## Exercise aim:
Word for word, copy the records that follow.

┄┄┄┄┄┄┄┄┄┄┄┄┄┄┄┄┄┄┄┄

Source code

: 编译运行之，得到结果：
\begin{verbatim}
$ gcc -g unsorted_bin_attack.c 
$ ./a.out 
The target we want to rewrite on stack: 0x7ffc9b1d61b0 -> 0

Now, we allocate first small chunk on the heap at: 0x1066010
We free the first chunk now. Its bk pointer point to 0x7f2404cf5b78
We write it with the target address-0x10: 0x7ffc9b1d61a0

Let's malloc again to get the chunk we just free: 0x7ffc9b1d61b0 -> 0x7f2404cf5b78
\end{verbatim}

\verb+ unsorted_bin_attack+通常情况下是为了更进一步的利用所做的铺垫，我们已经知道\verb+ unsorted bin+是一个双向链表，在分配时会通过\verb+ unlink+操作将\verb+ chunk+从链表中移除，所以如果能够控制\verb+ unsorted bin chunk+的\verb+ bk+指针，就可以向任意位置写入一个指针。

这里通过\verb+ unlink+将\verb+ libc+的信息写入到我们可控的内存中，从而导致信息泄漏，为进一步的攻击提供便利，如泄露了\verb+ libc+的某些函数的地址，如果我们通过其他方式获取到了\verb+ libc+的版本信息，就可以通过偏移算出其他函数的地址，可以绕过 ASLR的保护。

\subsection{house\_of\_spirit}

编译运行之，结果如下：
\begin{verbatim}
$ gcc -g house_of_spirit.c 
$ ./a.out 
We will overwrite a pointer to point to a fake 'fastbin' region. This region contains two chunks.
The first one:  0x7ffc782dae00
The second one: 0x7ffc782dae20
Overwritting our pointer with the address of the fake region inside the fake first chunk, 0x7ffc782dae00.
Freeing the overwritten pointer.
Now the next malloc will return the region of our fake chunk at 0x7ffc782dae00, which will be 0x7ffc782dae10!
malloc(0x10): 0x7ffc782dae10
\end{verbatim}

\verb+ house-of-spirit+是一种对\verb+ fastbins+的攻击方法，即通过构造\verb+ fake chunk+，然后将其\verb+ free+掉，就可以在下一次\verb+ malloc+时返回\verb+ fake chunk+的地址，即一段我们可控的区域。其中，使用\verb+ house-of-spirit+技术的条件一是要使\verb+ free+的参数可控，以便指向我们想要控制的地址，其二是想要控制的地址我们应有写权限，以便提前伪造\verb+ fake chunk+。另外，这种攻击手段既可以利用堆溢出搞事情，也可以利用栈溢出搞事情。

┄┄┄┄┄┄┄┄┄┄┄┄┄┄┄┄┄┄┄┄

## Reply to the exercise:
Source code

: 编译运行之，得到结果：
\begin{verbatim}
$ gcc -g unsorted_bin_attack.c 
$ ./a.out 
The target we want to rewrite on stack: 0x7ffc9b1d61b0 -> 0

Now, we allocate first small chunk on the heap at: 0x1066010
We free the first chunk now. Its bk pointer point to 0x7f2404cf5b78
We write it with the target address-0x10: 0x7ffc9b1d61a0

Let's malloc again to get the chunk we just free: 0x7ffc9b1d61b0 -> 0x7f2404cf5b78
\end{verbatim}

\verb+ unsorted_bin_attack+通常情况下是为了更进一步的利用所做的铺垫，我们已经知道\verb+ unsorted bin+是一个双向链表，在分配时会通过\verb+ unlink+操作将\verb+ chunk+从链表中移除，所以如果能够控制\verb+ unsorted bin chunk+的\verb+ bk+指针，就可以向任意位置写入一个指针。

这里通过\verb+ unlink+将\verb+ libc+的信息写入到我们可控的内存中，从而导致信息泄漏，为进一步的攻击提供便利，如泄露了\verb+ libc+的某些函数的地址，如果我们通过其他方式获取到了\verb+ libc+的版本信息，就可以通过偏移算出其他函数的地址，可以绕过 ASLR的保护。

\subsection{house\_of\_spirit}

编译运行之，结果如下：
\begin{verbatim}
$ gcc -g house_of_spirit.c 
$ ./a.out 
We will overwrite a pointer to point to a fake 'fastbin' region. This region contains two chunks.
The first one:  0x7ffc782dae00
The second one: 0x7ffc782dae20
Overwritting our pointer with the address of the fake region inside the fake first chunk, 0x7ffc782dae00.
Freeing the overwritten pointer.
Now the next malloc will return the region of our fake chunk at 0x7ffc782dae00, which will be 0x7ffc782dae10!
malloc(0x10): 0x7ffc782dae10
\end{verbatim}

\verb+ house-of-spirit+是一种对\verb+ fastbins+的攻击方法，即通过构造\verb+ fake chunk+，然后将其\verb+ free+掉，就可以在下一次\verb+ malloc+时返回\verb+ fake chunk+的地址，即一段我们可控的区域。其中，使用\verb+ house-of-spirit+技术的条件一是要使\verb+ free+的参数可控，以便指向我们想要控制的地址，其二是想要控制的地址我们应有写权限，以便提前伪造\verb+ fake chunk+。另外，这种攻击手段既可以利用堆溢出搞事情，也可以利用栈溢出搞事情。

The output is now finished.